Gait disorder due to CSM may progress to severe paraplegia, following even a minor trauma such as a fall. The indications for the surgery of CSM without severe paralysis remain controversial. The quantitative gait analysis and the decision for decompressive surgery in patients with CSM are important in order to prevent severe paraplegia from a fall.
One hundred thirty-two subjects (normal, 34; CSM, 98) underwent gait analysis by using a sensor sheet. Measurements of gait cycle parameters included the step and stride length, step width, foot angle, swing phase, and stance phase. CSM was assessed by Nurick grade.
Although the clinical symptoms were lacking, Nurick grade 1 had significant abnormalities in the parameters of velocity, step length, and step angle (p<0.05). Regarding the Nurick grade and walking phase, the length of the stance phase was increased to more than 70% of the entire walking cycle in Nurick grade 4.
Gait analysis was an objective tool for evaluating the gait stability. Our results suggested that when the percentage of the stance phase in the gait cycle increases to above 70%, the CSM patients have an increased fall risk.

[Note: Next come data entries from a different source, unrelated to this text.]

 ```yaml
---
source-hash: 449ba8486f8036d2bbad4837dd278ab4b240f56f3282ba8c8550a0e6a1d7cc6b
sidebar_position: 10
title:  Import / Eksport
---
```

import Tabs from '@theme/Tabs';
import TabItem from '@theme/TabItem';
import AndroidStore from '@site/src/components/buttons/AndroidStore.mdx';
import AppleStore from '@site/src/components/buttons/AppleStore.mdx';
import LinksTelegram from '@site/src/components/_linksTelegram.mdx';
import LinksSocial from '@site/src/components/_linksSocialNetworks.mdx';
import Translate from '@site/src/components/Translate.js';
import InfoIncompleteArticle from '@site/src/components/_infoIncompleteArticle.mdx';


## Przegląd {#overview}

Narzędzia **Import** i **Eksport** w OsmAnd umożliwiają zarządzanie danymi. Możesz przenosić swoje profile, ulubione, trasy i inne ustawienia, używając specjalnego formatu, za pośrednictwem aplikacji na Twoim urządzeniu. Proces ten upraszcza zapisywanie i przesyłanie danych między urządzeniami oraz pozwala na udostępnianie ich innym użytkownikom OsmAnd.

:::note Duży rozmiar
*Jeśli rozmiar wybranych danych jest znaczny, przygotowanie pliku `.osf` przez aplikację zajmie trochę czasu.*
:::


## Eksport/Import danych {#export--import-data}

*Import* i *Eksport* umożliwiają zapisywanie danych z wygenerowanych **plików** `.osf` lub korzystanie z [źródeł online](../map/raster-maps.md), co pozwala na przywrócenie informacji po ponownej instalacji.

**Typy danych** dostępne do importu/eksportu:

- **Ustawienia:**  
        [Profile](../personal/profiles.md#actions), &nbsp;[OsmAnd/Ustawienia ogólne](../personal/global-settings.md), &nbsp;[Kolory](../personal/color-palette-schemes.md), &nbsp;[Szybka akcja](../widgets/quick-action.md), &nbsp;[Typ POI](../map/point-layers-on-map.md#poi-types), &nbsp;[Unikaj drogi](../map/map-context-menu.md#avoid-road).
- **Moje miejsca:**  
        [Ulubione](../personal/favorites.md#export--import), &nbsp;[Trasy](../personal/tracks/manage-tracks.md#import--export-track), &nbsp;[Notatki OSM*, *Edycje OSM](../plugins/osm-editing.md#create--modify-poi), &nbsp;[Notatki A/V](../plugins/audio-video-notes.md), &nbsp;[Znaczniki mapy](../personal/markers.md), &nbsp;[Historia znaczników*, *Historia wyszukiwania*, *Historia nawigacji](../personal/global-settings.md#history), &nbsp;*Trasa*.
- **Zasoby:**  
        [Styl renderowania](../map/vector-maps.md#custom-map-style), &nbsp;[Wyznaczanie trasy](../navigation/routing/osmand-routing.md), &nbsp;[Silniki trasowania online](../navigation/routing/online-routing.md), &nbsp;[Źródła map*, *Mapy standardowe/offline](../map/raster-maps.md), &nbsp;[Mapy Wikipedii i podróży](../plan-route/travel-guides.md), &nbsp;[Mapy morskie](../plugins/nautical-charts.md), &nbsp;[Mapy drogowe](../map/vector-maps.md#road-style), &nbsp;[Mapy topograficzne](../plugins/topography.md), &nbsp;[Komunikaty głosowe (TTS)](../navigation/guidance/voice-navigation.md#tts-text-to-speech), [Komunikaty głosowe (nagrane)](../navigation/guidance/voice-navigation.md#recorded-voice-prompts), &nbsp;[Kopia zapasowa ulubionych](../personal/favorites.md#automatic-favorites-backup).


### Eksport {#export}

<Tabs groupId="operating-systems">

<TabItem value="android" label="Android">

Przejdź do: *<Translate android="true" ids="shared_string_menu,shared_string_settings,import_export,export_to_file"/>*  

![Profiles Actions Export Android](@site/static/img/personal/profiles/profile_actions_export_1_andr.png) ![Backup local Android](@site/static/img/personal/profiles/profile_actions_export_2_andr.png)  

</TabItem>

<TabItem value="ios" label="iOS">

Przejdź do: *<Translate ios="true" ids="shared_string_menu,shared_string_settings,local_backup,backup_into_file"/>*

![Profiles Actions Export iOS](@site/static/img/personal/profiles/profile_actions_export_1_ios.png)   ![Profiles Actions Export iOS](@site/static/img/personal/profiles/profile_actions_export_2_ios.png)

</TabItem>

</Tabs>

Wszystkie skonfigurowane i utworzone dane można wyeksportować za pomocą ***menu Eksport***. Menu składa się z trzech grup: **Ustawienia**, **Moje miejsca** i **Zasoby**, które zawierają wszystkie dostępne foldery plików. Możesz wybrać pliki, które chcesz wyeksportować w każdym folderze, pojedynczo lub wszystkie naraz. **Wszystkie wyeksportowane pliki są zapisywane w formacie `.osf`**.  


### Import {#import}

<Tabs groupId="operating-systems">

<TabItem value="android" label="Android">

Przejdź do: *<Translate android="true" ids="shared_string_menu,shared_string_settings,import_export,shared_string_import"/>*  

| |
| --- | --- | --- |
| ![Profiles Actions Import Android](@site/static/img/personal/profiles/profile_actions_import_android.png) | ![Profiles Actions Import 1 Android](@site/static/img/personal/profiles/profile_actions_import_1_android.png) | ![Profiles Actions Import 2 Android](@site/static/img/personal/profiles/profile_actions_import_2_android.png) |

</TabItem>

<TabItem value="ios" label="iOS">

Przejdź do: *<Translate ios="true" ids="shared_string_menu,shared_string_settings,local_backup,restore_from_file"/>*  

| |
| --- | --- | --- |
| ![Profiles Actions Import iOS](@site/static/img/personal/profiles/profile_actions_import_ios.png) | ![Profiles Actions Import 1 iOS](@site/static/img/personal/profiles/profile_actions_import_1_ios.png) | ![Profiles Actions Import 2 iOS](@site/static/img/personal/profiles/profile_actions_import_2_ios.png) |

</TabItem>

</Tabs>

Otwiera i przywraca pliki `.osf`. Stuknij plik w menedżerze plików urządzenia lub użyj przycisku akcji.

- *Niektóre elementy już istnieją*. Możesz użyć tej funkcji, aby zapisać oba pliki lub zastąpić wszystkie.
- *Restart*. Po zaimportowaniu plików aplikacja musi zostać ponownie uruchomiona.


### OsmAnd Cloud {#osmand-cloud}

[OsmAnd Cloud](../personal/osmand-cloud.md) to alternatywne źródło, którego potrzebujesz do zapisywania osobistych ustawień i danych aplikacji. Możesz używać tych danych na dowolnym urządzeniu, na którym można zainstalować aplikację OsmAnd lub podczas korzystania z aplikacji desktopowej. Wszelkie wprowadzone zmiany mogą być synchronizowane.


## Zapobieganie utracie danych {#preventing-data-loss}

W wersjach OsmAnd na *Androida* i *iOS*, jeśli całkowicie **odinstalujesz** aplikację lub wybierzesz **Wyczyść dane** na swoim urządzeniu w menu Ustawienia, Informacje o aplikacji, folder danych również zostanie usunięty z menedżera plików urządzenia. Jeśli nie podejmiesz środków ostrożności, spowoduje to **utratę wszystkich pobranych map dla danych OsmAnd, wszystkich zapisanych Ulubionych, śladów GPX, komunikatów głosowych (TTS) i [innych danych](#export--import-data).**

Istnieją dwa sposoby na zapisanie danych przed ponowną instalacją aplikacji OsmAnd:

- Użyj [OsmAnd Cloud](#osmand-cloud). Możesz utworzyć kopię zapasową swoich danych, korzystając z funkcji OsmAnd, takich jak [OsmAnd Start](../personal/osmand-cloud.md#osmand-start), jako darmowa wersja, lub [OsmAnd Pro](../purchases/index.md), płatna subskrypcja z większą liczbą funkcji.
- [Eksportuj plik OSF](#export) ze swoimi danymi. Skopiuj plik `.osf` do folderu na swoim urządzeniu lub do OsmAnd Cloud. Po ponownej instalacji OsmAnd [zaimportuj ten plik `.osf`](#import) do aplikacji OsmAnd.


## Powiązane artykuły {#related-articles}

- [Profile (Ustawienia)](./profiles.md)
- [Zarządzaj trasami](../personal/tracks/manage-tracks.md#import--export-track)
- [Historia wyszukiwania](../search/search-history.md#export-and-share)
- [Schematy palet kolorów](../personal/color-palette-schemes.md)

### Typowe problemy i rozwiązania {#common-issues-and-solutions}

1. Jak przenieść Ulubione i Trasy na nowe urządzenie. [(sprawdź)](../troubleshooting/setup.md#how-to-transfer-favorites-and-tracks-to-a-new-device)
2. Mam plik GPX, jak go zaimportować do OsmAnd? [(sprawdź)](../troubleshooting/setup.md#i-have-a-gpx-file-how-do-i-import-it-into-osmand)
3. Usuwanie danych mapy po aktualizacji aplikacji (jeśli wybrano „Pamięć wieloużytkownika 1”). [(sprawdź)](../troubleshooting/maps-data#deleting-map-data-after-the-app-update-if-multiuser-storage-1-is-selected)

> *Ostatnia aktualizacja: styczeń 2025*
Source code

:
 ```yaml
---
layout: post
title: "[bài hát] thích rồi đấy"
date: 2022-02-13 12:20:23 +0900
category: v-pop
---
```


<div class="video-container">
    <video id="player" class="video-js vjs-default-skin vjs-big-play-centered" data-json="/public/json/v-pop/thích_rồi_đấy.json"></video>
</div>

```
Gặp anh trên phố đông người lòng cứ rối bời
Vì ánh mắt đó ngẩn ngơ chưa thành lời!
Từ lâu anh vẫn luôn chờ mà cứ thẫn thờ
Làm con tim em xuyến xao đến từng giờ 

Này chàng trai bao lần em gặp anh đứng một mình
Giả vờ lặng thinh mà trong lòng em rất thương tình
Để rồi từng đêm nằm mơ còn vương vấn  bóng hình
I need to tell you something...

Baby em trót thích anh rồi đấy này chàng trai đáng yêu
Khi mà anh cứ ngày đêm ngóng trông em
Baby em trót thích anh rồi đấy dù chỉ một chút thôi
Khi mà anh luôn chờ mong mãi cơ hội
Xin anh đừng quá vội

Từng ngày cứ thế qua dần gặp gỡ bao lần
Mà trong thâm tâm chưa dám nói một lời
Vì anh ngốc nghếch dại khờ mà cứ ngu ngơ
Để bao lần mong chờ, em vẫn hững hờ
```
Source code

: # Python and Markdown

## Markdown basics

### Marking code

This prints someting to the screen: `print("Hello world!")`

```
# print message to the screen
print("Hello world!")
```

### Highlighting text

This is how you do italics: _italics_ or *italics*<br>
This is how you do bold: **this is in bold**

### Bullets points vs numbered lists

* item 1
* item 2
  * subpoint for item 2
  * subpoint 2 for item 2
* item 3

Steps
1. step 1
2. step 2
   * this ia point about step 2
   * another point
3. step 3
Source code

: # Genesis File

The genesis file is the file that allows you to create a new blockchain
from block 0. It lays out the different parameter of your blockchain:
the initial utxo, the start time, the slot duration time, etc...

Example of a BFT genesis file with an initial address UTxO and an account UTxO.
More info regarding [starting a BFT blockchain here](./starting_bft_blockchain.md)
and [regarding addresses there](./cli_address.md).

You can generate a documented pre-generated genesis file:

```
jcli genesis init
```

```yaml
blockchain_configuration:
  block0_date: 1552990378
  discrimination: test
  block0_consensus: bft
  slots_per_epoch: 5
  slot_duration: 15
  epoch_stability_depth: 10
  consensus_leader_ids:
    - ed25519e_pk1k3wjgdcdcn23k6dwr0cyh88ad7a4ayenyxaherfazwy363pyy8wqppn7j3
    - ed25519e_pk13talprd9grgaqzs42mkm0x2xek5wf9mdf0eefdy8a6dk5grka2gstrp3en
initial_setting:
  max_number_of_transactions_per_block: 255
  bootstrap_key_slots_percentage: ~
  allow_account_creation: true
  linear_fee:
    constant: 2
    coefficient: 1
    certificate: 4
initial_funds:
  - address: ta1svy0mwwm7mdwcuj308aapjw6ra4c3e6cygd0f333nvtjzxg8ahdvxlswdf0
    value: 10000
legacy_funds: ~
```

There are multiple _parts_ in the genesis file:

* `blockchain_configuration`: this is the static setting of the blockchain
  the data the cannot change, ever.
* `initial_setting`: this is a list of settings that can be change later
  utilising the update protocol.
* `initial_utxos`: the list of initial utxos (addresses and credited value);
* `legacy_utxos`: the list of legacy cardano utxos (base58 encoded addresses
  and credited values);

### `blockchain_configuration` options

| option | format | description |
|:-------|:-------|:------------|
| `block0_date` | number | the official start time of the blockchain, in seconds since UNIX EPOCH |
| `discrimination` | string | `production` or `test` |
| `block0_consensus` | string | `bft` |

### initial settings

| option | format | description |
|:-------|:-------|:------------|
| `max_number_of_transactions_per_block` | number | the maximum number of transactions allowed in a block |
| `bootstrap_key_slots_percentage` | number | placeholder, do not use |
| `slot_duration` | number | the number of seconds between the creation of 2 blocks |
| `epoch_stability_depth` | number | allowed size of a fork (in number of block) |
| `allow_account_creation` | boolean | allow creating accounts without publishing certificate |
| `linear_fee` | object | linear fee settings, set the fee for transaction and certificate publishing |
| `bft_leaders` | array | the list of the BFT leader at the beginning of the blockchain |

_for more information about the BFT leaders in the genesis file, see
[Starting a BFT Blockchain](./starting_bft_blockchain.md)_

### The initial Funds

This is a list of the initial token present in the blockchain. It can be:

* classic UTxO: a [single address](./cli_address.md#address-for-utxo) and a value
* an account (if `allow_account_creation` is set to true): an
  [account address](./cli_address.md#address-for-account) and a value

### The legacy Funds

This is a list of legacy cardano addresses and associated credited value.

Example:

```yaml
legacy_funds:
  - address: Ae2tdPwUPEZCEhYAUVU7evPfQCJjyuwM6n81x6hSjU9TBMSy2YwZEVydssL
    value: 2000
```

使用薄片型步态分析系统对脊髓型颈椎病(CSM)患者进行步态分析。
本研究旨在比较根据Nurick分级评估的CSM患者的步态模式,并使用步态记录仪确定预测跌倒发生的步态参数阈值。
CSM导致的步态障碍可能会发展为严重截瘫,即使是轻微创伤(如跌倒)之后也可能如此。对于无严重瘫痪的CSM患者,手术指征仍存在争议。为防止因跌倒导致严重截瘫,对CSM患者进行定量步态分析以及决定是否进行减压手术很重要。
132名受试者(正常组34名;CSM组98名)使用传感器薄片进行步态分析。步态周期参数的测量包括步长、步幅、步宽、足角、摆动相和支撑相。CSM采用Nurick分级评估。
尽管缺乏临床症状,但Nurick 1级在速度、步长和步角参数方面存在显著异常(p<0.05)。关于Nurick分级和步行阶段,在Nurick 4级中,支撑相的长度增加到整个步行周期的70%以上。
步态分析是评估步态稳定性的客观工具。我们的结果表明,当步态周期中支撑相的百分比增加到70%以上时,CSM患者跌倒风险增加。